Romena always had an interest in woodland and outdoor spaces, volunteering at Shotts Nature Park throughout her teenage years.
Her interest in the environment and recycling originally set her on a course to work in wind energy via an undergraduate degree in chemical processing engineering and an energy systems and environmental management Masters.
She said: “I had a strong interest in the engagement side of renewables while I was studying.
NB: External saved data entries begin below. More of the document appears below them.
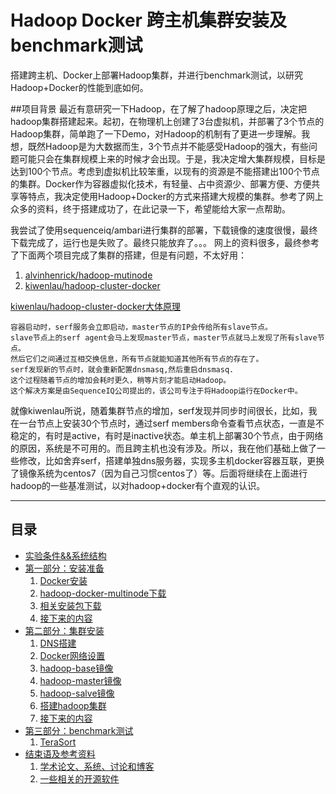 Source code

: # Hadoop Docker 跨主机集群安装及benchmark测试
搭建跨主机、Docker上部署Hadoop集群，并进行benchmark测试，以研究Hadoop+Docker的性能到底如何。

##项目背景
最近有意研究一下Hadoop，在了解了hadoop原理之后，决定把hadoop集群搭建起来。起初，在物理机上创建了3台虚拟机，并部署了3个节点的Hadoop集群，简单跑了一下Demo，对Hadoop的机制有了更进一步理解。我想，既然Hadoop是为大数据而生，3个节点并不能感受Hadoop的强大，有些问题可能只会在集群规模上来的时候才会出现。于是，我决定增大集群规模，目标是达到100个节点。考虑到虚拟机比较笨重，以现有的资源是不能搭建出100个节点的集群。Docker作为容器虚拟化技术，有轻量、占中资源少、部署方便、方便共享等特点，我决定使用Hadoop+Docker的方式来搭建大规模的集群。参考了网上众多的资料，终于搭建成功了，在此记录一下，希望能给大家一点帮助。

我尝试了使用sequenceiq/ambari进行集群的部署，下载镜像的速度很慢，最终下载完成了，运行也是失败了。最终只能放弃了。。。
网上的资料很多，最终参考了下面两个项目完成了集群的搭建，但是有问题，不太好用：

1. [alvinhenrick/hadoop-mutinode](https://github.com/alvinhenrick/hadoop-mutinode)
1. [kiwenlau/hadoop-cluster-docker](https://github.com/kiwenlau/hadoop-cluster-docker)

[kiwenlau/hadoop-cluster-docker大体原理](http://kiwenlau.com/2015/06/08/150608-hadoop-cluster-docker/)
```
容器启动时，serf服务会立即启动，master节点的IP会传给所有slave节点。
slave节点上的serf agent会马上发现master节点，master节点就马上发现了所有slave节点。
然后它们之间通过互相交换信息，所有节点就能知道其他所有节点的存在了。
serf发现新的节点时，就会重新配置dnsmasq,然后重启dnsmasq.
这个过程随着节点的增加会耗时更久，稍等片刻才能启动Hadoop。
这个解决方案是由SequenceIQ公司提出的，该公司专注于将Hadoop运行在Docker中。
```

就像kiwenlau所说，随着集群节点的增加，serf发现并同步时间很长，比如，我在一台节点上安装30个节点时，通过serf members命令查看节点状态，一直是不稳定的，有时是active，有时是inactive状态。单主机上部署30个节点，由于网络的原因，系统是不可用的。而且跨主机也没有涉及。所以，我在他们基础上做了一些修改，比如舍弃serf，搭建单独dns服务器，实现多主机docker容器互联，更换了镜像系统为centos7（因为自己习惯centos了）等。后面将继续在上面进行hadoop的一些基准测试，以对hadoop+docker有个直观的认识。

-----------------

目录
-----------------
- [实验条件&&系统结构](part1-what-is-a-log.md)
- [第一部分：安装准备](part1-what-is-a-log.md)
    1. [Docker安装](part1-what-is-a-log.md#数据库中的日志)
    1. [hadoop-docker-multinode下载](part1-what-is-a-log.md#变更日志changelog101表与事件的二象性duality)
    2. [相关安装包下载](part1-what-is-a-log.md#变更日志changelog101表与事件的二象性duality)
    1. [接下来的内容](part1-what-is-a-log.md#接下来的内容)
- [第二部分：集群安装](part2-data-integration.md)
    1. [DNS搭建](part2-data-integration.md#数据集成两个难题)
    1. [Docker网络设置](part2-data-integration.md#日志结构化的log-structured数据流)
    1. [hadoop-base镜像](part2-data-integration.md#在linkedin)
    1. [hadoop-master镜像](part2-data-integration.md#etl与数据仓库的关系)
    1. [hadoop-salve镜像](part2-data-integration.md#日志文件与事件)
    1. [搭建hadoop集群](part2-data-integration.md#构建可伸缩的日志)
    2. [接下来的内容](part1-what-is-a-log.md#接下来的内容)
- [第三部分：benchmark测试](part3-logs-and-real-time-stream-processing.md)
    1. [TeraSort](part3-logs-and-real-time-stream-processing.md#数据流图data-flow-graphs)
- [结束语及参考资料](the-end.md)
    1. [学术论文、系统、讨论和博客](the-end.md#学术论文系统讨论和博客)
    1. [一些相关的开源软件](the-end.md#一些相关的开源软件)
My original intention was to go into wind energy, but when I graduated there weren’t as many opportunities as there are now.
“Through the practical skills I gained in conservation and forestry as a volunteer, I was able to make the shift into the forestry industry and I’ve been here ever since.
“I love my job, creating safe spaces and opening forests and woodlands up to people who may not see that they belong there, having that positive impact on people’s lives and directly contributing to battling climate change.”
Her early experience also drives Romena’s passion for volunteering.
She added: “I talk to young people all the time about the benefits of volunteering, they’ll build so many skills that employers value, not just ones around forestry but meta skills such as communication.”
Elaine Ellis, Skills Development Scotland (SDS) Sector Manager, said: ““Forestry is a vital part of Scotland’s drive to net zero, there are opportunities across the sector and routes into forestry include apprenticeships, direct entry level jobs as well as going via the college and university sector.
“The recently published Green Jobs in Scotland report showed forestry as a growth sector for Scotland with opportunities across the country.”
The Green Jobs in Scotland report, which was supported by SDS, also showed women are markedly under-represented in green jobs in Scotland.
Romena said: “The gender balance in forestry has very much improved in my time here, but there is still so much opportunity especially in those roles that are really based out in the forests and woodlands themselves.
“There are so many advantages to working in the industry, not least the huge variety in jobs you can do.
“In every one of them you get the benefit of spending at least part of your time outdoors, knowing you are combatting climate change and protecting Scotland’s natural environment for all of us to use and enjoy safely for generations to come.”